» **Description of the task**: Copy out the entries that follow. Leave none out.

» **Plain-text document sources**:

==========

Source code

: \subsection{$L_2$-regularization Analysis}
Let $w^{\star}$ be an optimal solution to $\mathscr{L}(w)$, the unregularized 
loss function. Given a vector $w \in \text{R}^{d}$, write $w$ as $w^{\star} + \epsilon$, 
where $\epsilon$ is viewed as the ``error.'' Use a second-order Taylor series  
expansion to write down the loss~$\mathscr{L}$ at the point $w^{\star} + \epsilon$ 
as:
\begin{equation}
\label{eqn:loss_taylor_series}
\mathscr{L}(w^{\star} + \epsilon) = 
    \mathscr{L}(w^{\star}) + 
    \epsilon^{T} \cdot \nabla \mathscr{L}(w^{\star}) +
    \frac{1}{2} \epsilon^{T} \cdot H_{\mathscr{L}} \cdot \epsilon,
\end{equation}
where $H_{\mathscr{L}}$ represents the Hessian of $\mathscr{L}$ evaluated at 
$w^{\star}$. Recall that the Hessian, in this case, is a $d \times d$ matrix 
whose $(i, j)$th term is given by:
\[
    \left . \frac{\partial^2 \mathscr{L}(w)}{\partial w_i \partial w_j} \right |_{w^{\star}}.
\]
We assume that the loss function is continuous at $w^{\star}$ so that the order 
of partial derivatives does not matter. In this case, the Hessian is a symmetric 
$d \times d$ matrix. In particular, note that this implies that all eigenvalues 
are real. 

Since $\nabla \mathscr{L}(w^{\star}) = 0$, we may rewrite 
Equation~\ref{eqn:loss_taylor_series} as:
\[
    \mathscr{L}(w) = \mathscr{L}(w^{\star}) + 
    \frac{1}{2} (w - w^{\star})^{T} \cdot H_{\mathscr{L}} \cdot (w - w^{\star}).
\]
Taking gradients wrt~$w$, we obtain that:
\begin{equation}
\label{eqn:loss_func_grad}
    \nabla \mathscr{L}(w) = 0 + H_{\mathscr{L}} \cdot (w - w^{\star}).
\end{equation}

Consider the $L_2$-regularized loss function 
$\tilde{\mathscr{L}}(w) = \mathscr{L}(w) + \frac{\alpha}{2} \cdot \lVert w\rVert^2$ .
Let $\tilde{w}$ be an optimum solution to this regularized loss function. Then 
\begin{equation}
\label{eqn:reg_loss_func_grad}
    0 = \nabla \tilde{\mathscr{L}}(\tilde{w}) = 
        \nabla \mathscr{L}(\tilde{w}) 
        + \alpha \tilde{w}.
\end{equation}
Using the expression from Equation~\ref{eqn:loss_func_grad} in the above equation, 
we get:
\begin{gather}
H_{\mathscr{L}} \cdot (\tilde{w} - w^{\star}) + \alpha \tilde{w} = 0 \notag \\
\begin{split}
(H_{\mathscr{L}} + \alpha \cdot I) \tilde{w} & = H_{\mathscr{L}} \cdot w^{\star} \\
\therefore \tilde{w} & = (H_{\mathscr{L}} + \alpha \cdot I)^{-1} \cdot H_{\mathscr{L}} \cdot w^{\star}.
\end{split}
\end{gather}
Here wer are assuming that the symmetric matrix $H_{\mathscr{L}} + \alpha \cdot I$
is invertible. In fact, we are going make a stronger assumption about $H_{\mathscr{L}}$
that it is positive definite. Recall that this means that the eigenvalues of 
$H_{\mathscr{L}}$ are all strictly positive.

==========

» **Solution for this task**:
Source code

: \subsection{$L_2$-regularization Analysis}
Let $w^{\star}$ be an optimal solution to $\mathscr{L}(w)$, the unregularized 
loss function. Given a vector $w \in \text{R}^{d}$, write $w$ as $w^{\star} + \epsilon$, 
where $\epsilon$ is viewed as the ``error.'' Use a second-order Taylor series  
expansion to write down the loss~$\mathscr{L}$ at the point $w^{\star} + \epsilon$ 
as:
\begin{equation}
\label{eqn:loss_taylor_series}
\mathscr{L}(w^{\star} + \epsilon) = 
    \mathscr{L}(w^{\star}) + 
    \epsilon^{T} \cdot \nabla \mathscr{L}(w^{\star}) +
    \frac{1}{2} \epsilon^{T} \cdot H_{\mathscr{L}} \cdot \epsilon,
\end{equation}
where $H_{\mathscr{L}}$ represents the Hessian of $\mathscr{L}$ evaluated at 
$w^{\star}$. Recall that the Hessian, in this case, is a $d \times d$ matrix 
whose $(i, j)$th term is given by:
\[
    \left . \frac{\partial^2 \mathscr{L}(w)}{\partial w_i \partial w_j} \right |_{w^{\star}}.
\]
We assume that the loss function is continuous at $w^{\star}$ so that the order 
of partial derivatives does not matter. In this case, the Hessian is a symmetric 
$d \times d$ matrix. In particular, note that this implies that all eigenvalues 
are real. 

Since $\nabla \mathscr{L}(w^{\star}) = 0$, we may rewrite 
Equation~\ref{eqn:loss_taylor_series} as:
\[
    \mathscr{L}(w) = \mathscr{L}(w^{\star}) + 
    \frac{1}{2} (w - w^{\star})^{T} \cdot H_{\mathscr{L}} \cdot (w - w^{\star}).
\]
Taking gradients wrt~$w$, we obtain that:
\begin{equation}
\label{eqn:loss_func_grad}
    \nabla \mathscr{L}(w) = 0 + H_{\mathscr{L}} \cdot (w - w^{\star}).
\end{equation}

Consider the $L_2$-regularized loss function 
$\tilde{\mathscr{L}}(w) = \mathscr{L}(w) + \frac{\alpha}{2} \cdot \lVert w\rVert^2$ .
Let $\tilde{w}$ be an optimum solution to this regularized loss function. Then 
\begin{equation}
\label{eqn:reg_loss_func_grad}
    0 = \nabla \tilde{\mathscr{L}}(\tilde{w}) = 
        \nabla \mathscr{L}(\tilde{w}) 
        + \alpha \tilde{w}.
\end{equation}
Using the expression from Equation~\ref{eqn:loss_func_grad} in the above equation, 
we get:
\begin{gather}
H_{\mathscr{L}} \cdot (\tilde{w} - w^{\star}) + \alpha \tilde{w} = 0 \notag \\
\begin{split}
(H_{\mathscr{L}} + \alpha \cdot I) \tilde{w} & = H_{\mathscr{L}} \cdot w^{\star} \\
\therefore \tilde{w} & = (H_{\mathscr{L}} + \alpha \cdot I)^{-1} \cdot H_{\mathscr{L}} \cdot w^{\star}.
\end{split}
\end{gather}
Here wer are assuming that the symmetric matrix $H_{\mathscr{L}} + \alpha \cdot I$
is invertible. In fact, we are going make a stronger assumption about $H_{\mathscr{L}}$
that it is positive definite. Recall that this means that the eigenvalues of 
$H_{\mathscr{L}}$ are all strictly positive.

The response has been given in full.